INPUT:
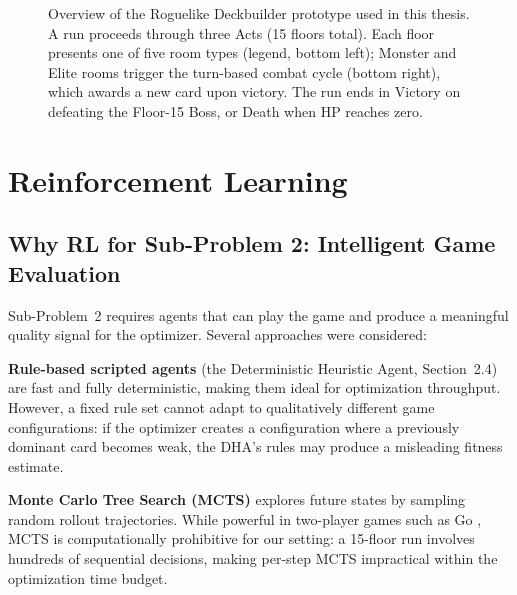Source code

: \begin{figure}[H]
\caption{Overview of the Roguelike Deckbuilder prototype used in this thesis. A run proceeds through three Acts (15 floors total). Each floor presents one of five room types (legend, bottom left); Monster and Elite rooms trigger the turn-based combat cycle (bottom right), which awards a new card upon victory. The run ends in Victory on defeating the Floor-15 Boss, or Death when HP reaches zero.}
\label{fig:game_overview}
\end{figure}

\section{Reinforcement Learning}

\subsection{Why RL for Sub-Problem 2: Intelligent Game Evaluation}

Sub-Problem~2 requires agents that can play the game and produce a meaningful quality signal for the optimizer. Several approaches were considered:

\textbf{Rule-based scripted agents} (the Deterministic Heuristic Agent, Section~2.4) are fast and fully deterministic, making them ideal for optimization throughput. However, a fixed rule set cannot adapt to qualitatively different game configurations: if the optimizer creates a configuration where a previously dominant card becomes weak, the DHA's rules may produce a misleading fitness estimate.

\textbf{Monte Carlo Tree Search (MCTS)} explores future states by sampling random rollout trajectories. While powerful in two-player games such as Go \cite{silver2016mastering}, MCTS is computationally prohibitive for our setting: a 15-floor run involves hundreds of sequential decisions, making per-step MCTS impractical within the optimization time budget.

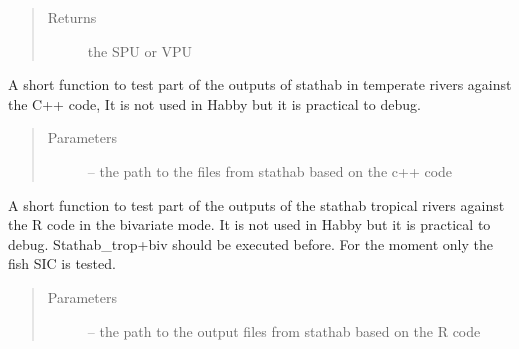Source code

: \documentclass[letterpaper,10pt,english]{sphinxmanual}
\begin{document}
\begin{fulllineitems}
\begin{fulllineitems}
\begin{quote}
\begin{description}
\item[{Returns}] \leavevmode
the SPU or VPU

\end{description}\end{quote}

\end{fulllineitems}


\begin{fulllineitems}
\label{\detokenize{index:src.stathab_c.Stathab.test_stathab}}
A short function to test part of the outputs of stathab in temperate rivers against the C++ code,
It is not used in Habby but it is practical to debug.
\begin{quote}\begin{description}
\item[{Parameters}] \leavevmode
{} -- the path to the files from stathab based on the c++ code

\end{description}\end{quote}

\end{fulllineitems}


\begin{fulllineitems}
\label{\detokenize{index:src.stathab_c.Stathab.test_stathab_trop_biv}}
A short function to test part of the outputs of the stathab tropical rivers against the R code
in the bivariate mode. It is not used in Habby but it is practical to debug. Stathab\_trop+biv should be
executed before. For the moment only the fish SIC is tested.
\begin{quote}\begin{description}
\item[{Parameters}] \leavevmode
{} -- the path to the output files from stathab based on the R code

\end{description}\end{quote}

\end{fulllineitems}



\end{fulllineitems}
\end{document}
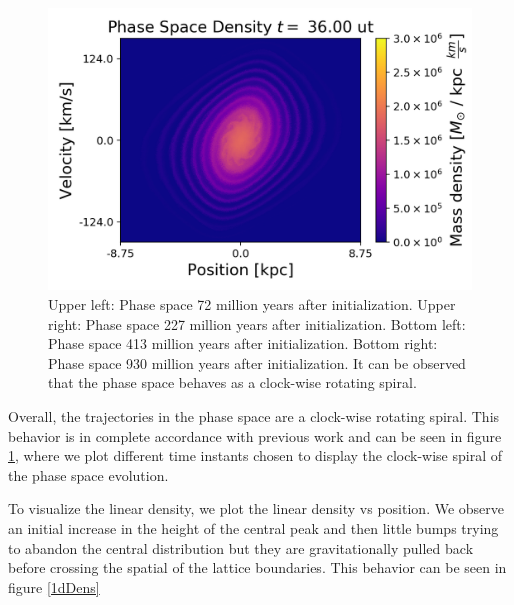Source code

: \begin{figure}[h!]
    \includegraphics[scale=0.45]{imag/gauss90.png}
    \caption{Upper left: Phase space 72 million years after initialization. Upper right: Phase space 227 million years after initialization. Bottom left: Phase space 413 million years after initialization. Bottom right: Phase space 930 million years after initialization. It can be observed that the phase space behaves as a clock-wise rotating spiral.}
    \label{1dphase}
\end{figure}


Overall, the trajectories in the phase space are a clock-wise rotating spiral. This behavior is in complete accordance with previous work and can be seen in figure \ref{1dphase}, where we plot different time instants chosen to display the clock-wise spiral of the phase space evolution.

To visualize the linear density, we plot the linear density vs position. We observe an initial increase in the height of the central peak and then little bumps trying to abandon the central distribution but they are gravitationally pulled back before crossing the spatial of the lattice boundaries. This behavior can be seen in figure \ref{1dDens}





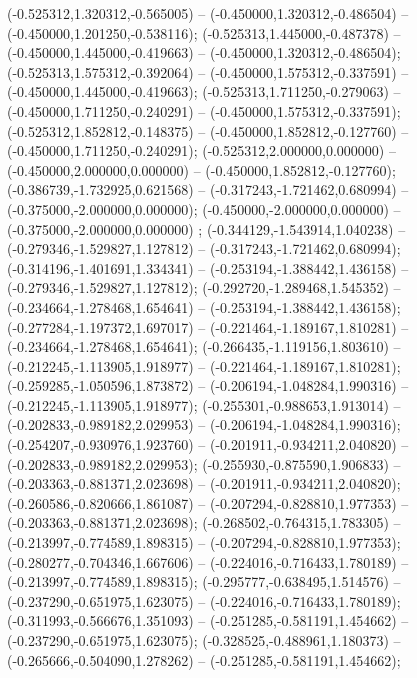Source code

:  (-0.525312,1.320312,-0.565005) -- (-0.450000,1.320312,-0.486504) -- (-0.450000,1.201250,-0.538116);
 (-0.525313,1.445000,-0.487378) -- (-0.450000,1.445000,-0.419663) -- (-0.450000,1.320312,-0.486504);
 (-0.525313,1.575312,-0.392064) -- (-0.450000,1.575312,-0.337591) -- (-0.450000,1.445000,-0.419663);
 (-0.525313,1.711250,-0.279063) -- (-0.450000,1.711250,-0.240291) -- (-0.450000,1.575312,-0.337591);
 (-0.525312,1.852812,-0.148375) -- (-0.450000,1.852812,-0.127760) -- (-0.450000,1.711250,-0.240291);
 (-0.525312,2.000000,0.000000) -- (-0.450000,2.000000,0.000000) -- (-0.450000,1.852812,-0.127760);
 (-0.386739,-1.732925,0.621568) -- (-0.317243,-1.721462,0.680994) -- (-0.375000,-2.000000,0.000000);
 (-0.450000,-2.000000,0.000000) -- (-0.375000,-2.000000,0.000000) ;
 (-0.344129,-1.543914,1.040238) -- (-0.279346,-1.529827,1.127812) -- (-0.317243,-1.721462,0.680994);
 (-0.314196,-1.401691,1.334341) -- (-0.253194,-1.388442,1.436158) -- (-0.279346,-1.529827,1.127812);
 (-0.292720,-1.289468,1.545352) -- (-0.234664,-1.278468,1.654641) -- (-0.253194,-1.388442,1.436158);
 (-0.277284,-1.197372,1.697017) -- (-0.221464,-1.189167,1.810281) -- (-0.234664,-1.278468,1.654641);
 (-0.266435,-1.119156,1.803610) -- (-0.212245,-1.113905,1.918977) -- (-0.221464,-1.189167,1.810281);
 (-0.259285,-1.050596,1.873872) -- (-0.206194,-1.048284,1.990316) -- (-0.212245,-1.113905,1.918977);
 (-0.255301,-0.988653,1.913014) -- (-0.202833,-0.989182,2.029953) -- (-0.206194,-1.048284,1.990316);
 (-0.254207,-0.930976,1.923760) -- (-0.201911,-0.934211,2.040820) -- (-0.202833,-0.989182,2.029953);
 (-0.255930,-0.875590,1.906833) -- (-0.203363,-0.881371,2.023698) -- (-0.201911,-0.934211,2.040820);
 (-0.260586,-0.820666,1.861087) -- (-0.207294,-0.828810,1.977353) -- (-0.203363,-0.881371,2.023698);
 (-0.268502,-0.764315,1.783305) -- (-0.213997,-0.774589,1.898315) -- (-0.207294,-0.828810,1.977353);
 (-0.280277,-0.704346,1.667606) -- (-0.224016,-0.716433,1.780189) -- (-0.213997,-0.774589,1.898315);
 (-0.295777,-0.638495,1.514576) -- (-0.237290,-0.651975,1.623075) -- (-0.224016,-0.716433,1.780189);
 (-0.311993,-0.566676,1.351093) -- (-0.251285,-0.581191,1.454662) -- (-0.237290,-0.651975,1.623075);
 (-0.328525,-0.488961,1.180373) -- (-0.265666,-0.504090,1.278262) -- (-0.251285,-0.581191,1.454662);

ACTION ITEM:
When copying the entries above, keep each word as it is and exclude any image.

OUTPUT FOR THIS TASK:
Source code

: \begin{figure}[H]
\caption{Overview of the Roguelike Deckbuilder prototype used in this thesis. A run proceeds through three Acts (15 floors total). Each floor presents one of five room types (legend, bottom left); Monster and Elite rooms trigger the turn-based combat cycle (bottom right), which awards a new card upon victory. The run ends in Victory on defeating the Floor-15 Boss, or Death when HP reaches zero.}
\label{fig:game_overview}
\end{figure}

\section{Reinforcement Learning}

\subsection{Why RL for Sub-Problem 2: Intelligent Game Evaluation}

Sub-Problem~2 requires agents that can play the game and produce a meaningful quality signal for the optimizer. Several approaches were considered:

\textbf{Rule-based scripted agents} (the Deterministic Heuristic Agent, Section~2.4) are fast and fully deterministic, making them ideal for optimization throughput. However, a fixed rule set cannot adapt to qualitatively different game configurations: if the optimizer creates a configuration where a previously dominant card becomes weak, the DHA's rules may produce a misleading fitness estimate.

\textbf{Monte Carlo Tree Search (MCTS)} explores future states by sampling random rollout trajectories. While powerful in two-player games such as Go \cite{silver2016mastering}, MCTS is computationally prohibitive for our setting: a 15-floor run involves hundreds of sequential decisions, making per-step MCTS impractical within the optimization time budget.

Source code

: \documentclass[letterpaper,10pt,english]{sphinxmanual}
\begin{document}
\begin{fulllineitems}
\begin{fulllineitems}
\begin{quote}
\begin{description}
\item[{Returns}] \leavevmode
the SPU or VPU

\end{description}\end{quote}

\end{fulllineitems}


\begin{fulllineitems}
\label{\detokenize{index:src.stathab_c.Stathab.test_stathab}}
A short function to test part of the outputs of stathab in temperate rivers against the C++ code,
It is not used in Habby but it is practical to debug.
\begin{quote}\begin{description}
\item[{Parameters}] \leavevmode
{} -- the path to the files from stathab based on the c++ code

\end{description}\end{quote}

\end{fulllineitems}


\begin{fulllineitems}
\label{\detokenize{index:src.stathab_c.Stathab.test_stathab_trop_biv}}
A short function to test part of the outputs of the stathab tropical rivers against the R code
in the bivariate mode. It is not used in Habby but it is practical to debug. Stathab\_trop+biv should be
executed before. For the moment only the fish SIC is tested.
\begin{quote}\begin{description}
\item[{Parameters}] \leavevmode
{} -- the path to the output files from stathab based on the R code

\end{description}\end{quote}

\end{fulllineitems}



\end{fulllineitems}
\end{document}
Source code

: \begin{figure}[h!]
    \includegraphics[scale=0.45]{imag/gauss90.png}
    \caption{Upper left: Phase space 72 million years after initialization. Upper right: Phase space 227 million years after initialization. Bottom left: Phase space 413 million years after initialization. Bottom right: Phase space 930 million years after initialization. It can be observed that the phase space behaves as a clock-wise rotating spiral.}
    \label{1dphase}
\end{figure}


Overall, the trajectories in the phase space are a clock-wise rotating spiral. This behavior is in complete accordance with previous work and can be seen in figure \ref{1dphase}, where we plot different time instants chosen to display the clock-wise spiral of the phase space evolution.

To visualize the linear density, we plot the linear density vs position. We observe an initial increase in the height of the central peak and then little bumps trying to abandon the central distribution but they are gravitationally pulled back before crossing the spatial of the lattice boundaries. This behavior can be seen in figure \ref{1dDens}





Source code

:  (-0.525312,1.320312,-0.565005) -- (-0.450000,1.320312,-0.486504) -- (-0.450000,1.201250,-0.538116);
 (-0.525313,1.445000,-0.487378) -- (-0.450000,1.445000,-0.419663) -- (-0.450000,1.320312,-0.486504);
 (-0.525313,1.575312,-0.392064) -- (-0.450000,1.575312,-0.337591) -- (-0.450000,1.445000,-0.419663);
 (-0.525313,1.711250,-0.279063) -- (-0.450000,1.711250,-0.240291) -- (-0.450000,1.575312,-0.337591);
 (-0.525312,1.852812,-0.148375) -- (-0.450000,1.852812,-0.127760) -- (-0.450000,1.711250,-0.240291);
 (-0.525312,2.000000,0.000000) -- (-0.450000,2.000000,0.000000) -- (-0.450000,1.852812,-0.127760);
 (-0.386739,-1.732925,0.621568) -- (-0.317243,-1.721462,0.680994) -- (-0.375000,-2.000000,0.000000);
 (-0.450000,-2.000000,0.000000) -- (-0.375000,-2.000000,0.000000) ;
 (-0.344129,-1.543914,1.040238) -- (-0.279346,-1.529827,1.127812) -- (-0.317243,-1.721462,0.680994);
 (-0.314196,-1.401691,1.334341) -- (-0.253194,-1.388442,1.436158) -- (-0.279346,-1.529827,1.127812);
 (-0.292720,-1.289468,1.545352) -- (-0.234664,-1.278468,1.654641) -- (-0.253194,-1.388442,1.436158);
 (-0.277284,-1.197372,1.697017) -- (-0.221464,-1.189167,1.810281) -- (-0.234664,-1.278468,1.654641);
 (-0.266435,-1.119156,1.803610) -- (-0.212245,-1.113905,1.918977) -- (-0.221464,-1.189167,1.810281);
 (-0.259285,-1.050596,1.873872) -- (-0.206194,-1.048284,1.990316) -- (-0.212245,-1.113905,1.918977);
 (-0.255301,-0.988653,1.913014) -- (-0.202833,-0.989182,2.029953) -- (-0.206194,-1.048284,1.990316);
 (-0.254207,-0.930976,1.923760) -- (-0.201911,-0.934211,2.040820) -- (-0.202833,-0.989182,2.029953);
 (-0.255930,-0.875590,1.906833) -- (-0.203363,-0.881371,2.023698) -- (-0.201911,-0.934211,2.040820);
 (-0.260586,-0.820666,1.861087) -- (-0.207294,-0.828810,1.977353) -- (-0.203363,-0.881371,2.023698);
 (-0.268502,-0.764315,1.783305) -- (-0.213997,-0.774589,1.898315) -- (-0.207294,-0.828810,1.977353);
 (-0.280277,-0.704346,1.667606) -- (-0.224016,-0.716433,1.780189) -- (-0.213997,-0.774589,1.898315);
 (-0.295777,-0.638495,1.514576) -- (-0.237290,-0.651975,1.623075) -- (-0.224016,-0.716433,1.780189);
 (-0.311993,-0.566676,1.351093) -- (-0.251285,-0.581191,1.454662) -- (-0.237290,-0.651975,1.623075);
 (-0.328525,-0.488961,1.180373) -- (-0.265666,-0.504090,1.278262) -- (-0.251285,-0.581191,1.454662);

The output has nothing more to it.